Но пусть даже они добросовестны – сами они свидетели ничему, а тот, кто вынужден питаться слухами, неизбежно потерпит поражение, стремясь отделить истинное от возможного и исследовать причины заблуждений. Мунаций Планк, красивший себя кубовой краской и таскавший за собой хвост, чтобы тешить Антония похождениями морских богов, потом, уличенный Антонием в грабеже, перебежал к Цезарю и обвинял былого благодетеля перед сенаторами в таком числе гнусностей, что Гай Копоний не утерпел и сказал ему: «Много же натворил Антоний, прежде чем ты его покинул!» И чтобы этому свидетелю не оставаться в одиночестве, прибавим к нему Сципиона, который кричит Эннию: «Я твоей служанке поверил, что тебя нет дома, а ты, бесстыжий, не веришь мне самому?» Таковы древние; а что наши?
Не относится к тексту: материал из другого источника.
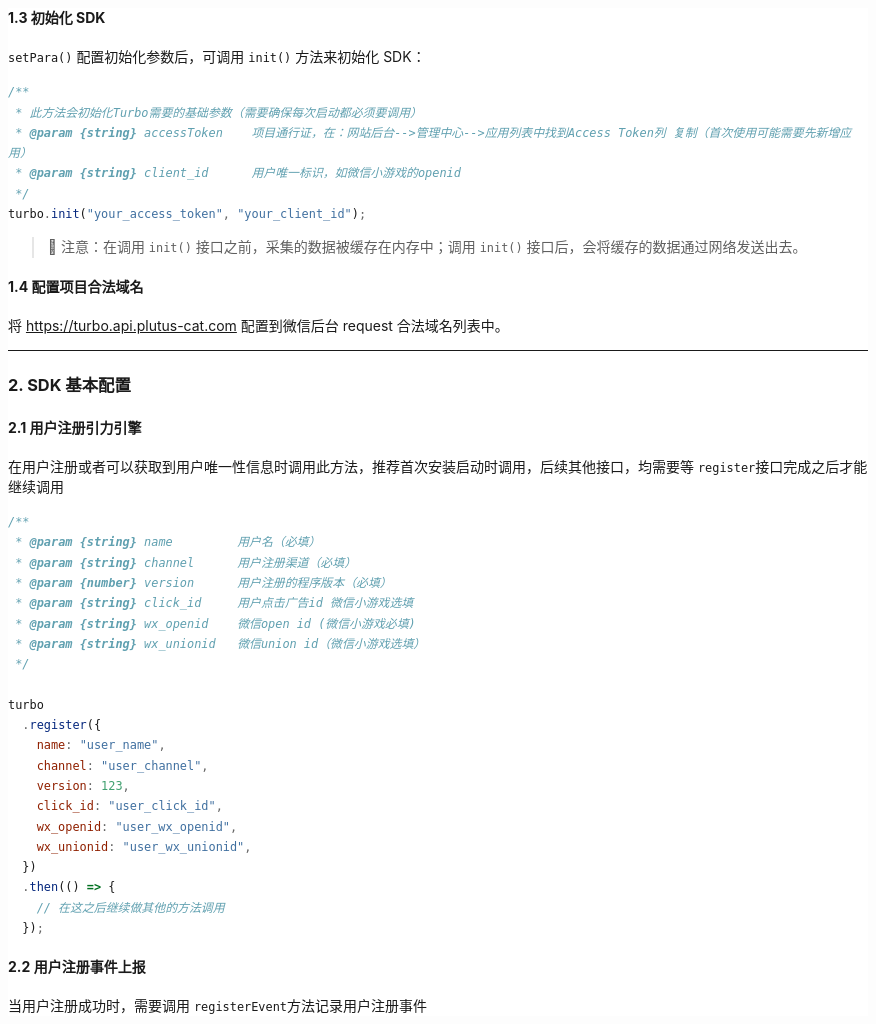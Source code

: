 #### 1.3 初始化 SDK

`setPara()` 配置初始化参数后，可调用 `init()` 方法来初始化 SDK：

```javascript
/**
 * 此方法会初始化Turbo需要的基础参数（需要确保每次启动都必须要调用）
 * @param {string} accessToken    项目通行证，在：网站后台-->管理中心-->应用列表中找到Access Token列 复制（首次使用可能需要先新增应用）
 * @param {string} client_id      用户唯一标识，如微信小游戏的openid
 */
turbo.init("your_access_token", "your_client_id");
```

> 📢 注意：在调用 `init()` 接口之前，采集的数据被缓存在内存中；调用 `init()` 接口后，会将缓存的数据通过网络发送出去。

#### 1.4 配置项目合法域名

将 https://turbo.api.plutus-cat.com 配置到微信后台 request 合法域名列表中。

---

### 2. SDK 基本配置

#### 2.1 用户注册引力引擎

在用户注册或者可以获取到用户唯一性信息时调用此方法，推荐首次安装启动时调用，后续其他接口，均需要等 `register`接口完成之后才能继续调用

```javascript
/**
 * @param {string} name         用户名（必填）
 * @param {string} channel      用户注册渠道（必填）
 * @param {number} version      用户注册的程序版本（必填）
 * @param {string} click_id     用户点击广告id 微信小游戏选填
 * @param {string} wx_openid    微信open id (微信小游戏必填)
 * @param {string} wx_unionid   微信union id（微信小游戏选填）
 */

turbo
  .register({
    name: "user_name",
    channel: "user_channel",
    version: 123,
    click_id: "user_click_id",
    wx_openid: "user_wx_openid",
    wx_unionid: "user_wx_unionid",
  })
  .then(() => {
    // 在这之后继续做其他的方法调用
  });
```

#### 2.2 用户注册事件上报

当用户注册成功时，需要调用 `registerEvent`方法记录用户注册事件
У Гульельмо ди Ариберто из Червии был старинный саркофаг, невесть откуда взятый, в котором он хотел быть похороненным. Когда срок пришел, мессер Гульельмо был положен в гроб по своему желанию. Однажды пришли в город по делам селяне, его знакомцы, и напоследок решили с ним повидаться. Вот стоят они и разглядывают саркофаг, а он был украшен подвигами Геркулеса. Битва с гигантами, эриманфский вепрь и схождение в ад их не удивили, потому что у них в деревне все было такое же, а свиньи еще и покрупнее; но потом они добрались до лернейской гидры и никак не могли взять в толк, когда это с мессером Гульельмо случилось такое. «Помните, он ездил в Модену? – сказал один. – Так, верно, по дороге это и вышло». Остальные с ним согласились, что по дороге в Модену и не то может быть, а мессер Гульельмо молодец. Потом они перебрались в Стимфал, «медью звенящий», поглядели на разлетающихся птиц и похвалили мессера Гульельмо, что он так славно разделался со скворцами: наперед зарекутся обклевывать его виноградники. Наглядевшись досыта, они отправились домой, и с тех пор у них в деревне мессер Гульельмо славится как человек, совершивший много чудесного со скворцами и дорогой на Модену, и если они перед дальним странствием заказывают ему молебны, то ничего удивительного в этом нет.